Sarah Morris
A City You Navigate
Words SUBIN ANDERSON
Photography LAURA STEVENS
SUBIN ANDERSON: You had quite a busy year in 2021.
JEAN-MICHEL OTHONIEL: Yes! First, I built a new studio in Montreuil, which I started during the lockdown. The renovation of this 50,000-square-foot space allowed me to remain focused on my work even though we were all experiencing great uncertainty. Every morning, I would draw alone and work with my team in the afternoon.
Also, the Petit Palais Museum in Paris offered me an extensive exhibition, ‘The Theorem of Narcissus’ (2021). Last year was full of doubts and joy because the exhibition was a great success with more than 200,000 visitors, but I know that our access to art is still precarious, and we are all dependent on the global health situation.
SA: Art seemed to find you at a very young age. You went to a school in Saint-Etienne where students visited the museum every Wednesday afternoon.

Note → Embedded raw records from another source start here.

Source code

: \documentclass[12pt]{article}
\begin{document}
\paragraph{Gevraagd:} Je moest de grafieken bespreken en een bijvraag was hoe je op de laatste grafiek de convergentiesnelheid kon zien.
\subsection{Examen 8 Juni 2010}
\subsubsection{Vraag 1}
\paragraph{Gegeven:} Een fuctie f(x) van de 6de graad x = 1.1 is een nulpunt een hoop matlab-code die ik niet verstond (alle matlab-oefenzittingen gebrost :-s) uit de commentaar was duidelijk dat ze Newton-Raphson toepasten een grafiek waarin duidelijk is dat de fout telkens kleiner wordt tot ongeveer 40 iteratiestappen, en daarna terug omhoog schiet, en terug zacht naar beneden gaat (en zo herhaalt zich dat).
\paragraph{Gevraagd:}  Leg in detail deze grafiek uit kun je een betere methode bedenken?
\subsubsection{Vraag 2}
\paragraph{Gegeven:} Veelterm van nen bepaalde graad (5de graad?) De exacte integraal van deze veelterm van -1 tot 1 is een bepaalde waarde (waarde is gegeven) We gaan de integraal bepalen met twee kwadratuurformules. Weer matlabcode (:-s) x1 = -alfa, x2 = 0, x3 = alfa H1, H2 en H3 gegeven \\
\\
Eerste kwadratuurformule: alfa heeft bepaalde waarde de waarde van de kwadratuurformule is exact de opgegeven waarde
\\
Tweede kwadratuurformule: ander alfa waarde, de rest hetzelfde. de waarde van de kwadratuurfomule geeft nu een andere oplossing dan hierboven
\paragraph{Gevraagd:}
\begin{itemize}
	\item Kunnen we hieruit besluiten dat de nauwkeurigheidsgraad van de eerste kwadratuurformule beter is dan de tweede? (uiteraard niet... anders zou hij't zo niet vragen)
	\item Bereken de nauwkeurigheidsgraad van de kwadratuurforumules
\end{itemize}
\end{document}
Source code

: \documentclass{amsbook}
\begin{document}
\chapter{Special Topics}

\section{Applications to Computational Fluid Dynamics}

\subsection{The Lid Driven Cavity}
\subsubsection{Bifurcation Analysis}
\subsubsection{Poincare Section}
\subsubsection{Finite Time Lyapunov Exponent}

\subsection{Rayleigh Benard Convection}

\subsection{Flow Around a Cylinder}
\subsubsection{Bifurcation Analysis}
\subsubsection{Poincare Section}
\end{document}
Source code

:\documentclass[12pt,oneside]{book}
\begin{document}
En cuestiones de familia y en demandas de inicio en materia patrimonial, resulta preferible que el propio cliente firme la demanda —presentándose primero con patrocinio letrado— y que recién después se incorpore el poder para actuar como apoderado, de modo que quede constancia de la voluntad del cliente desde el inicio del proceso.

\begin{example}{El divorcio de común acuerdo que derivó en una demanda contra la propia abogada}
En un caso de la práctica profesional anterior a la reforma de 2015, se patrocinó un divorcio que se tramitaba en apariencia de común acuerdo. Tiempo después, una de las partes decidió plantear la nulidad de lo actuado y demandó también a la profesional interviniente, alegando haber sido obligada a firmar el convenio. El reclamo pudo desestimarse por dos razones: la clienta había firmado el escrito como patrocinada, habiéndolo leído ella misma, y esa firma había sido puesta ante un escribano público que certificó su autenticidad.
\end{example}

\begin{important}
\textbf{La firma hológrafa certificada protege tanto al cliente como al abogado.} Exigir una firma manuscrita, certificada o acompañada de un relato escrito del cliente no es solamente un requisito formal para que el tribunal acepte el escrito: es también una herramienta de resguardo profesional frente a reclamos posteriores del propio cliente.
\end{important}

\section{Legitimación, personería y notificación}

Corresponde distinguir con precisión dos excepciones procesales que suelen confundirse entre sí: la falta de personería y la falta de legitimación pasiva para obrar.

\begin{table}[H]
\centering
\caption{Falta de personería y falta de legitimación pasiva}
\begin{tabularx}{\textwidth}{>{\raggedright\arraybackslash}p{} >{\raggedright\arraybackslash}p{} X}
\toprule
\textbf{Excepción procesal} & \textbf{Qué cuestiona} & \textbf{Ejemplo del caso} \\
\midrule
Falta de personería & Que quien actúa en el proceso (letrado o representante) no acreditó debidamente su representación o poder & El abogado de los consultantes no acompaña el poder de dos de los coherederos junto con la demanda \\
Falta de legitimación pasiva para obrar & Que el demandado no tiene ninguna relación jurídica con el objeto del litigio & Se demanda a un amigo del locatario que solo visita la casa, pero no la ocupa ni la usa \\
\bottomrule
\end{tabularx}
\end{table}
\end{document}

JMO: I believe in the importance of art for children’s education. My personal experience is proof that one can discover new horizons through art, especially if it is avant-garde and ahead of its time, which was the case at the end of the 1970s in the Museum of Saint Etienne, my native city.
SA: You described the opening night of an exhibition by Robert Morris as having the most significant impact on your childhood and motivating you to be free. I am curious to know what ‘freedom’ meant to you during that moment.
JMO: Freedom meant, above all, joy and impertinence in the face of a period that was still very conservative in the French provinces. The ’70s were a time of change, notably with the social movements for equal rights for many minorities. But the freedom I perceived was also of play, where art was linked to life. In this sense, the work of Robert Morris invited us to have fun with his sculptures and be interactive. I also attended my first performances, and these actions, which I perceived as poetic, filled me with wonder as a child.
SA: Did this eventually lead you to create art?
JMO: At that time, I was only a child from a modest background dazzled by the world of art, and I drew by regularly going to art classes in the evenings—drawing was already my passion.
SA: Let’s fast forward to the years at École Nationale Supérieure d’Arts de Paris-Cergy, where you studied under Sophie Calle and Christian Boltanski. Has their teaching influenced you to use photographic material in your early practice?
JMO: I was lucky to meet this generation of artists when they were still very young and creating, each in their own way. A new approach to art highlighted “personal mythologies”–they were speaking about the world by speaking about themselves.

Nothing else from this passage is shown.